■ **Problem to solve**
Whenever a line in the records below contains "تغییر", pick it out.

■ **Collected data entries**
*** Begin section ***
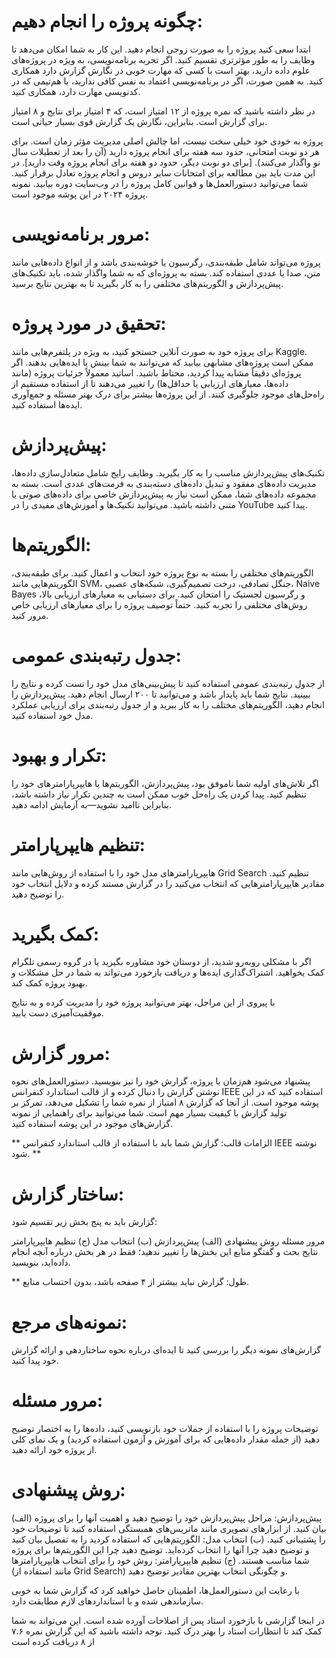 # چگونه پروژه را انجام دهیم:

ابتدا سعی کنید پروژه را به صورت زوجی انجام دهید. این کار به شما امکان می‌دهد تا وظایف را به طور مؤثرتری تقسیم کنید.
اگر تجربه برنامه‌نویسی، به ویژه در پروژه‌های علوم داده دارید، بهتر است با کسی که مهارت خوبی در نگارش گزارش دارد همکاری کنید. به همین صورت، اگر در برنامه‌نویسی اعتماد به نفس کافی ندارید، با هم‌تیمی که در کدنویسی مهارت دارد، همکاری کنید.

در نظر داشته باشید که نمره پروژه از ۱۲ امتیاز است، که ۴ امتیاز برای نتایج و ۸ امتیاز برای گزارش است. بنابراین، نگارش یک گزارش قوی بسیار حیاتی است.

پروژه به خودی خود خیلی سخت نیست، اما چالش اصلی مدیریت مؤثر زمان است. برای هر دو نوبت امتحانی، حدود سه هفته برای انجام پروژه دارید (آن را بعد از تعطیلات سال نو واگذار می‌کنند). [برای دو نوبت دیگر، حدود دو هفته برای انجام پروژه وقت دارید]. در این مدت باید بین مطالعه برای امتحانات سایر دروس و انجام پروژه تعادل برقرار کنید. شما می‌توانید دستورالعمل‌ها و قوانین کامل پروژه را در وب‌سایت دوره بیابید. نمونه پروژه ۲۰۲۴ در این پوشه موجود است.

# مرور برنامه‌نویسی:
پروژه می‌تواند شامل طبقه‌بندی، رگرسیون یا خوشه‌بندی باشد و از انواع داده‌هایی مانند متن، صدا یا عددی استفاده کند. بسته به پروژه‌ای که به شما واگذار شده، باید تکنیک‌های پیش‌پردازش و الگوریتم‌های مختلفی را به کار بگیرید تا به بهترین نتایج برسید.

# تحقیق در مورد پروژه:
برای پروژه خود به صورت آنلاین جستجو کنید، به ویژه در پلتفرم‌هایی مانند Kaggle. ممکن است پروژه‌های مشابهی بیابید که می‌توانند به شما بینش یا ایده‌هایی بدهند. اگر پروژه‌ای دقیقاً مشابه پیدا کردید، محتاط باشید. اساتید معمولاً جزئیات پروژه (مانند داده‌ها، معیارهای ارزیابی یا حداقل‌ها) را تغییر می‌دهند تا از استفاده مستقیم از راه‌حل‌های موجود جلوگیری کنند. از این پروژه‌ها بیشتر برای درک بهتر مسئله و جمع‌آوری ایده‌ها استفاده کنید.

# پیش‌پردازش:
تکنیک‌های پیش‌پردازش مناسب را به کار بگیرید. وظایف رایج شامل متعادل‌سازی داده‌ها، مدیریت داده‌های مفقود و تبدیل داده‌های دسته‌بندی به فرمت‌های عددی است. بسته به مجموعه داده‌های شما، ممکن است نیاز به پیش‌پردازش خاصی برای داده‌های صوتی یا متنی داشته باشید. می‌توانید تکنیک‌ها و آموزش‌های مفیدی را در YouTube پیدا کنید.

# الگوریتم‌ها:
الگوریتم‌های مختلفی را بسته به نوع پروژه خود انتخاب و اعمال کنید. برای طبقه‌بندی، الگوریتم‌هایی مانند SVM، جنگل تصادفی، درخت تصمیم‌گیری، شبکه‌های عصبی، Naive Bayes و رگرسیون لجستیک را امتحان کنید. برای دستیابی به معیارهای ارزیابی بالا، روش‌های مختلفی را تجربه کنید. حتماً توصیف پروژه را برای معیارهای ارزیابی خاص مرور کنید.

# جدول رتبه‌بندی عمومی:
از جدول رتبه‌بندی عمومی استفاده کنید تا پیش‌بینی‌های مدل خود را تست کرده و نتایج را ببینید. نتایج شما باید پایدار باشد و می‌توانید تا ۲۰۰ ارسال انجام دهید. پیش‌پردازش را انجام دهید، الگوریتم‌های مختلف را به کار ببرید و از جدول رتبه‌بندی برای ارزیابی عملکرد مدل خود استفاده کنید.

# تکرار و بهبود:
اگر تلاش‌های اولیه شما ناموفق بود، پیش‌پردازش، الگوریتم‌ها یا هایپرپارامترهای خود را تنظیم کنید. پیدا کردن یک راه‌حل خوب ممکن است به چندین تکرار نیاز داشته باشد، بنابراین ناامید نشوید—به آزمایش ادامه دهید.

# تنظیم هایپرپارامتر:
هایپرپارامترهای مدل خود را با استفاده از روش‌هایی مانند Grid Search تنظیم کنید. مقادیر هایپرپارامترهایی که انتخاب می‌کنید را در گزارش مستند کرده و دلایل انتخاب خود را توضیح دهید.

# کمک بگیرید:
اگر با مشکلی روبه‌رو شدید، از دوستان خود مشاوره بگیرید یا در گروه رسمی تلگرام کمک بخواهید. اشتراک‌گذاری ایده‌ها و دریافت بازخورد می‌تواند به شما در حل مشکلات و بهبود پروژه کمک کند.

با پیروی از این مراحل، بهتر می‌توانید پروژه خود را مدیریت کرده و به نتایج موفقیت‌آمیزی دست یابید.

# مرور گزارش:
پیشنهاد می‌شود هم‌زمان با پروژه، گزارش خود را نیز بنویسید. دستورالعمل‌های نحوه نوشتن گزارش را دنبال کرده و از قالب استاندارد کنفرانس IEEE استفاده کنید که در این پوشه موجود است. از آنجا که گزارش ۸ امتیاز از نمره شما را تشکیل می‌دهد، تمرکز بر تولید گزارش با کیفیت بسیار مهم است. شما می‌توانید برای راهنمایی از نمونه گزارش‌های موجود در این پوشه استفاده کنید.

** الزامات قالب: گزارش شما باید با استفاده از قالب استاندارد کنفرانس IEEE نوشته شود. **

# ساختار گزارش:
گزارش باید به پنج بخش زیر تقسیم شود:

مرور مسئله
روش پیشنهادی
(الف) پیش‌پردازش
(ب) انتخاب مدل
(ج) تنظیم هایپرپارامتر
نتایج
بحث و گفتگو
منابع
این بخش‌ها را تغییر ندهید؛ فقط در هر بخش درباره آنچه انجام داده‌اید، بنویسید.

** طول: گزارش نباید بیشتر از ۴ صفحه باشد، بدون احتساب منابع.

# نمونه‌های مرجع:
گزارش‌های نمونه دیگر را بررسی کنید تا ایده‌ای درباره نحوه ساختاردهی و ارائه گزارش خود پیدا کنید.

# مرور مسئله:
توضیحات پروژه را با استفاده از جملات خود بازنویسی کنید، داده‌ها را به اختصار توضیح دهید (از جمله مقدار داده‌هایی که برای آموزش و آزمون استفاده کردید) و یک نمای کلی از پروژه خود ارائه دهید.

# روش پیشنهادی:
(الف) پیش‌پردازش: مراحل پیش‌پردازش خود را توضیح دهید و اهمیت آنها را برای پروژه بیان کنید. از ابزارهای تصویری مانند ماتریس‌های همبستگی استفاده کنید تا توضیحات خود را پشتیبانی کنید.
(ب) انتخاب مدل: الگوریتم‌هایی که استفاده کردید را به تفصیل بیان کنید و توضیح دهید چرا آنها را انتخاب کرده‌اید. توضیح دهید چرا این الگوریتم‌ها برای پروژه شما مناسب هستند.
(ج) تنظیم هایپرپارامتر: روش خود را برای انتخاب هایپرپارامترها (مانند استفاده از Grid Search) و چگونگی انتخاب بهترین مقادیر توضیح دهید.

با رعایت این دستورالعمل‌ها، اطمینان حاصل خواهید کرد که گزارش شما به خوبی سازماندهی شده و با استانداردهای لازم مطابقت دارد.

در اینجا گزارشی با بازخورد استاد پس از اصلاحات آورده شده است. این می‌تواند به شما کمک کند تا انتظارات استاد را بهتر درک کنید. توجه داشته باشید که این گزارش نمره ۷.۶ از ۸ دریافت کرده است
*** End section ***
■ **Exercise answer**
برای پروژه خود به صورت آنلاین جستجو کنید، به ویژه در پلتفرم‌هایی مانند Kaggle. ممکن است پروژه‌های مشابهی بیابید که می‌توانند به شما بینش یا ایده‌هایی بدهند. اگر پروژه‌ای دقیقاً مشابه پیدا کردید، محتاط باشید. اساتید معمولاً جزئیات پروژه (مانند داده‌ها، معیارهای ارزیابی یا حداقل‌ها) را تغییر می‌دهند تا از استفاده مستقیم از راه‌حل‌های موجود جلوگیری کنند. از این پروژه‌ها بیشتر برای درک بهتر مسئله و جمع‌آوری ایده‌ها استفاده کنید.
این بخش‌ها را تغییر ندهید؛ فقط در هر بخش درباره آنچه انجام داده‌اید، بنویسید.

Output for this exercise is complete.